* Exercise objective *
Pictures aside, repeat every record below exactly.
- Opening Delimiter -
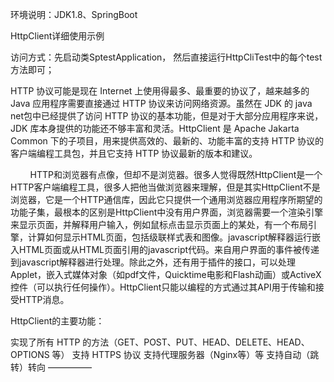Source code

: 环境说明：JDK1.8、SpringBoot

HttpClient详细使用示例

访问方式：先启动类SptestApplication，
        然后直接运行HttpCliTest中的每个test方法即可；
        
        
        
HTTP 协议可能是现在 Internet 上使用得最多、最重要的协议了，越来越多的 Java 应用程序需要直接通过 HTTP 协议来访问网络资源。虽然在 JDK 的 java net包中已经提供了访问 HTTP 协议的基本功能，但是对于大部分应用程序来说，JDK 库本身提供的功能还不够丰富和灵活。HttpClient 是 Apache Jakarta Common 下的子项目，用来提供高效的、最新的、功能丰富的支持 HTTP 协议的客户端编程工具包，并且它支持 HTTP 协议最新的版本和建议。

        HTTP和浏览器有点像，但却不是浏览器。很多人觉得既然HttpClient是一个HTTP客户端编程工具，很多人把他当做浏览器来理解，但是其实HttpClient不是浏览器，它是一个HTTP通信库，因此它只提供一个通用浏览器应用程序所期望的功能子集，最根本的区别是HttpClient中没有用户界面，浏览器需要一个渲染引擎来显示页面，并解释用户输入，例如鼠标点击显示页面上的某处，有一个布局引擎，计算如何显示HTML页面，包括级联样式表和图像。javascript解释器运行嵌入HTML页面或从HTML页面引用的javascript代码。来自用户界面的事件被传递到javascript解释器进行处理。除此之外，还有用于插件的接口，可以处理Applet，嵌入式媒体对象（如pdf文件，Quicktime电影和Flash动画）或ActiveX控件（可以执行任何操作）。HttpClient只能以编程的方式通过其API用于传输和接受HTTP消息。

HttpClient的主要功能：

实现了所有 HTTP 的方法（GET、POST、PUT、HEAD、DELETE、HEAD、OPTIONS 等）
支持 HTTPS 协议
支持代理服务器（Nginx等）等
支持自动（跳转）转向
—————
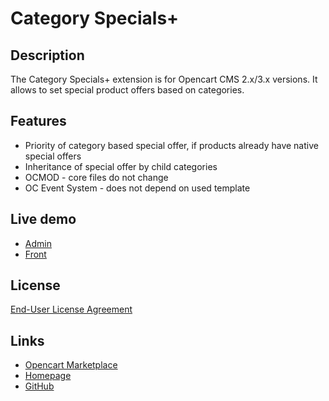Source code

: # Category Specials+

## Description
The Category Specials+ extension is for Opencart CMS 2.x/3.x versions. It allows to set special product offers based on categories.

## Features
* Priority of category based special offer, if products already have native special offers
* Inheritance of special offer by child categories
* OCMOD - core files do not change
* OC Event System - does not depend on used template

## Live demo
* [Admin](http://ocmod.freevar.com/oc3020/a/admin/index.php?route=extension/module/category_specials)
* [Front](http://ocmod.freevar.com/oc3020/a)

## License
[End-User License Agreement](https://git.io/JT9YW)

## Links
* [Opencart Marketplace](https://www.opencart.com/index.php?route=marketplace/extension/info&extension_id=40385)
* [Homepage](https://underr.space/en/notes/projects/project-0026.html)
* [GitHub](https://git.io/JU29Z)

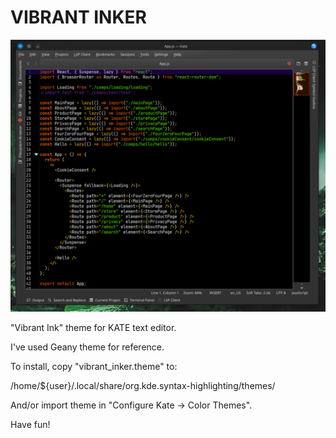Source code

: # VIBRANT INKER

![alt text](preview.png)

"Vibrant Ink" theme for KATE text editor.

I've used Geany theme for reference.  

To install, copy "vibrant_inker.theme" to:

  /home/${user}/.local/share/org.kde.syntax-highlighting/themes/

And/or import theme in "Configure Kate -> Color Themes".

Have fun!

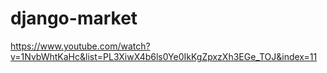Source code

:# django-market
https://www.youtube.com/watch?v=1NvbWhtKaHc&list=PL3XiwX4b6ls0Ye0IkKgZpxzXh3EGe_TOJ&index=11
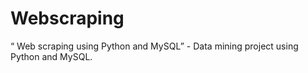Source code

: # Webscraping
“ Web scraping using Python and MySQL” - Data mining project using Python and MySQL.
- Closing Delimiter -
* Result of the exercise *
Source code

: 环境说明：JDK1.8、SpringBoot

HttpClient详细使用示例

访问方式：先启动类SptestApplication，
        然后直接运行HttpCliTest中的每个test方法即可；
        
        
        
HTTP 协议可能是现在 Internet 上使用得最多、最重要的协议了，越来越多的 Java 应用程序需要直接通过 HTTP 协议来访问网络资源。虽然在 JDK 的 java net包中已经提供了访问 HTTP 协议的基本功能，但是对于大部分应用程序来说，JDK 库本身提供的功能还不够丰富和灵活。HttpClient 是 Apache Jakarta Common 下的子项目，用来提供高效的、最新的、功能丰富的支持 HTTP 协议的客户端编程工具包，并且它支持 HTTP 协议最新的版本和建议。

        HTTP和浏览器有点像，但却不是浏览器。很多人觉得既然HttpClient是一个HTTP客户端编程工具，很多人把他当做浏览器来理解，但是其实HttpClient不是浏览器，它是一个HTTP通信库，因此它只提供一个通用浏览器应用程序所期望的功能子集，最根本的区别是HttpClient中没有用户界面，浏览器需要一个渲染引擎来显示页面，并解释用户输入，例如鼠标点击显示页面上的某处，有一个布局引擎，计算如何显示HTML页面，包括级联样式表和图像。javascript解释器运行嵌入HTML页面或从HTML页面引用的javascript代码。来自用户界面的事件被传递到javascript解释器进行处理。除此之外，还有用于插件的接口，可以处理Applet，嵌入式媒体对象（如pdf文件，Quicktime电影和Flash动画）或ActiveX控件（可以执行任何操作）。HttpClient只能以编程的方式通过其API用于传输和接受HTTP消息。

HttpClient的主要功能：

实现了所有 HTTP 的方法（GET、POST、PUT、HEAD、DELETE、HEAD、OPTIONS 等）
支持 HTTPS 协议
支持代理服务器（Nginx等）等
支持自动（跳转）转向
—————
Source code

: # Category Specials+

## Description
The Category Specials+ extension is for Opencart CMS 2.x/3.x versions. It allows to set special product offers based on categories.

## Features
* Priority of category based special offer, if products already have native special offers
* Inheritance of special offer by child categories
* OCMOD - core files do not change
* OC Event System - does not depend on used template

## Live demo
* [Admin](http://ocmod.freevar.com/oc3020/a/admin/index.php?route=extension/module/category_specials)
* [Front](http://ocmod.freevar.com/oc3020/a)

## License
[End-User License Agreement](https://git.io/JT9YW)

## Links
* [Opencart Marketplace](https://www.opencart.com/index.php?route=marketplace/extension/info&extension_id=40385)
* [Homepage](https://underr.space/en/notes/projects/project-0026.html)
* [GitHub](https://git.io/JU29Z)

Source code

: # VIBRANT INKER

![alt text](preview.png)

"Vibrant Ink" theme for KATE text editor.

I've used Geany theme for reference.  

To install, copy "vibrant_inker.theme" to:

  /home/${user}/.local/share/org.kde.syntax-highlighting/themes/

And/or import theme in "Configure Kate -> Color Themes".

Have fun!

Source code

:# django-market
https://www.youtube.com/watch?v=1NvbWhtKaHc&list=PL3XiwX4b6ls0Ye0IkKgZpxzXh3EGe_TOJ&index=11
Source code

: # Webscraping
“ Web scraping using Python and MySQL” - Data mining project using Python and MySQL.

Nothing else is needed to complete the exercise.